V. LABELING IMPLICATIONS
All relevant information on the metabolic pathways and metabolites and pharmacokinetic interaction should be included in the PHARMACOKINETICS subsection of the CLINICAL PHARMACOLOGY section of the labeling. The clinical consequences of metabolism and interactions should be placed in DRUG INTERACTIONS, WARNINGS AND PRECAUTIONS, BOXED WARNINGS, CONTRAINDICATIONS, or DOSAGE AND ADMINISTRATION sections, as appropriate. Such information related to clinical consequences should not be included in detail in more than one consequences related section, but rather referenced from one section to other sections as needed. When the metabolic pathway or interaction data resulted in recommendations for dosage adjustments, contraindications, warnings (e.g., co-administration should be avoided), that were included in the BOXED WARNINGS, CONTRAINDICATIONS, WARNINGS AND PRECAUTIONS, or DOSAGE AND ADMINISTRATION sections, these recommendations should also be included in the corresponding “HIGHLIGHTS” section of the labeling with appropriate referencing of other labeling sections. Refer to the guidance for industry “Labeling for Human Prescription Drug and Biological Products – Implementing the New Content and Format Requirements” and “Clinical Pharmacology and Drug Interaction Labeling” for more information on presenting drug interaction information in labeling.

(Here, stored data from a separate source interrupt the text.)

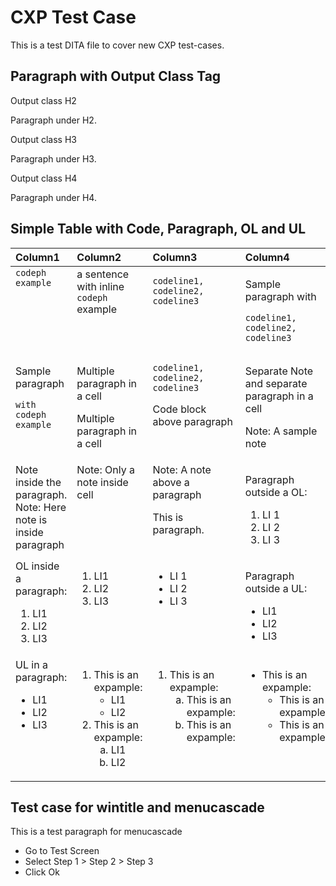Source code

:# CXP Test Case

<div class="body">

This is a test DITA file to cover new CXP test-cases.

<div class="section">

## Paragraph with Output Class Tag

Output class H2

Paragraph under H2.

Output class H3

Paragraph under H3.

Output class H4

Paragraph under H4.

</div>

<div id="test-dita-file-1__section_lhh_4tk_sxb" class="section">

## Simple Table with Code, Paragraph, OL and UL

<div class="p">

<div class="tablenoborder">

<table id="test-dita-file-1__table_fzb_vtk_sxb" class="table"
data-cellpadding="4" data-cellspacing="0" data-summary=""
data-frame="border" data-border="1" data-rules="all">
<colgroup>
<col style="width: 25%" />
<col style="width: 25%" />
<col style="width: 25%" />
<col style="width: 25%" />
</colgroup>
<thead class="thead" style="text-align:left;">
<tr class="header row">
<th id="d1360e110" class="entry cellrowborder"
style="vertical-align: top">Column1</th>
<th id="d1360e113" class="entry cellrowborder"
style="vertical-align: top">Column2</th>
<th id="d1360e116" class="entry cellrowborder"
style="vertical-align: top">Column3</th>
<th id="d1360e119" class="entry cellrowborder"
style="vertical-align: top">Column4</th>
</tr>
</thead>
<tbody class="tbody">
<tr class="odd row">
<td class="entry cellrowborder" style="vertical-align: top"
headers="d1360e110 "><code class="ph codeph">codeph example</code></td>
<td class="entry cellrowborder" style="vertical-align: top"
headers="d1360e113 ">a sentence with inline <code
class="ph codeph">codeph</code> example</td>
<td class="entry cellrowborder" style="vertical-align: top"
headers="d1360e116 "><pre class="pre codeblock"><code>codeline1,
codeline2,
codeline3</code></pre></td>
<td class="entry cellrowborder" style="vertical-align: top"
headers="d1360e119 "><p>Sample paragraph with</p>
<div class="p">
<pre class="pre codeblock"><code>codeline1,
codeline2,
codeline3</code></pre>
</div></td>
</tr>
<tr class="even row">
<td class="entry cellrowborder" style="vertical-align: top"
headers="d1360e110 "><p>Sample paragraph</p>
<p><code class="ph codeph">with codeph example</code></p></td>
<td class="entry cellrowborder" style="vertical-align: top"
headers="d1360e113 "><p>Multiple paragraph in a cell</p>
<p>Multiple paragraph in a cell</p></td>
<td class="entry cellrowborder" style="vertical-align: top"
headers="d1360e116 "><pre class="pre codeblock"><code>codeline1,
codeline2,
codeline3</code></pre>
<p>Code block above paragraph</p></td>
<td class="entry cellrowborder" style="vertical-align: top"
headers="d1360e119 "><p>Separate Note and separate paragraph in a
cell</p>
<div class="note">
<span class="notetitle">Note:</span> A sample note
</div></td>
</tr>
<tr class="odd row">
<td class="entry cellrowborder" style="vertical-align: top"
headers="d1360e110 "><div class="p">
Note inside the paragraph.
<div class="note">
<span class="notetitle">Note:</span> Here note is inside paragraph
</div>
</div></td>
<td class="entry cellrowborder" style="vertical-align: top"
headers="d1360e113 "><div class="note">
<span class="notetitle">Note:</span> Only a note inside cell
</div></td>
<td class="entry cellrowborder" style="vertical-align: top"
headers="d1360e116 "><div class="note">
<span class="notetitle">Note:</span> A note above a paragraph
</div>
<p>This is paragraph.</p></td>
<td class="entry cellrowborder" style="vertical-align: top"
headers="d1360e119 "><p>Paragraph outside a OL:</p>
<ol>
<li>LI 1</li>
<li>LI 2</li>
<li>LI 3</li>
</ol></td>
</tr>
<tr class="even row">
<td class="entry cellrowborder" style="vertical-align: top"
headers="d1360e110 "><div class="p">
OL inside a paragraph:
<ol>
<li>LI1</li>
<li>LI2</li>
<li>LI3</li>
</ol>
</div></td>
<td class="entry cellrowborder" style="vertical-align: top"
headers="d1360e113 "><ol>
<li>LI1</li>
<li>LI2</li>
<li>LI3</li>
</ol></td>
<td class="entry cellrowborder" style="vertical-align: top"
headers="d1360e116 "><ul>
<li>LI 1</li>
<li>LI 2</li>
<li>LI 3</li>
</ul></td>
<td class="entry cellrowborder" style="vertical-align: top"
headers="d1360e119 "><p>Paragraph outside a UL:</p>
<ul>
<li>LI1</li>
<li>LI2</li>
<li>LI3</li>
</ul></td>
</tr>
<tr class="odd row">
<td class="entry cellrowborder" style="vertical-align: top"
headers="d1360e110 "><div class="p">
UL in a paragraph:
<ul>
<li>LI1</li>
<li>LI2</li>
<li>LI3</li>
</ul>
</div></td>
<td class="entry cellrowborder" style="vertical-align: top"
headers="d1360e113 "><ol>
<li>This is an expample:
<ul>
<li>LI1</li>
<li>LI2</li>
</ul></li>
<li>This is an expample:
<ol type="a">
<li>LI1</li>
<li>LI2</li>
</ol></li>
</ol></td>
<td class="entry cellrowborder" style="vertical-align: top"
headers="d1360e116 "><ol>
<li>This is an expample:
<ol type="a">
<li>This is an expample:</li>
<li>This is an expample:</li>
</ol></li>
</ol></td>
<td class="entry cellrowborder" style="vertical-align: top"
headers="d1360e119 "><ul>
<li>This is an expample:
<ul>
<li>This is an expample:</li>
<li>This is an expample:</li>
</ul></li>
</ul></td>
</tr>
</tbody>
</table>

</div>

</div>

</div>

<div class="section">

## Test case for wintitle and menucascade

<div id="test-dita-file-1__tc-id-023-a" class="p">

This is a test paragraph for menucascade

- Go to <span class="keyword wintitle">Test Screen</span>
- Select <span class="ph menucascade"><span class="ph uicontrol">Step
  1</span> \> <span class="ph uicontrol">Step 2</span> \>
  <span class="ph uicontrol">Step 3</span></span>
- Click <span class="ph uicontrol">Ok</span>

</div>

</div>

</div>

The following general principles affect labeling for specific metabolism or drug interaction data.
In certain cases, information based on clinical studies not using the labeled drug under investigation can be described with an explanation that similar results may be expected for the labeled drug. For example, if a drug has been determined to be a strong inhibitor of CYP3A, it does not need to be tested with all CYP3A substrates to warn about an interaction with “sensitive CYP3A substrates” and “CYP3A substrates with narrow therapeutic range”. Table 2 lists examples of “sensitive CYP3A substrates” and “CYP3A substrates with narrow therapeutic range”.
Table 2. Examples(1) of sensitive CYP3A substrates or CYP3A substrates with narrow therapeutic range
(1) note that this is not an extensive list; for an updated list, see URL???
(2) “sensitive CYP3A substrates” refer to drugs whose plasma AUC values are increased 5-fold or more when co-administered with CYP3A inhibitors
(3) “CYP3A substrates with narrow therapeutic range” refer to drugs whose exposure-response data are such that increases in their exposure levels by the concomitant use of CYP3A inhibitors may lead to serious safety concerns (e.g., Torsades de Pointes); (a) not available in US
If a drug has been determined to be a sensitive CYP3A substrate or a CYP3A substrate with a narrow therapeutic range, it does not need to be tested with all strong or moderate inhibitors of CYP3A to warn about an interaction with “strong” or “moderate” CYP3A inhibitors. Table 3 lists examples of “strong CYP3A inhibitors” and “moderate CYP3A inhibitors”. Similarly, if a drug has been determined to be a sensitive CYP3A substrate or a CYP3A substrate with a narrow therapeutic range, it does not need to be tested with all CYP3A inducers to warn about an interaction with CYP3A inducers. Examples of CYP3A inducers include rifampin, rifabutin, rifapentin, dexamethasone, phenytoin, carbamazepine, phenobarbital and St. John's Wort.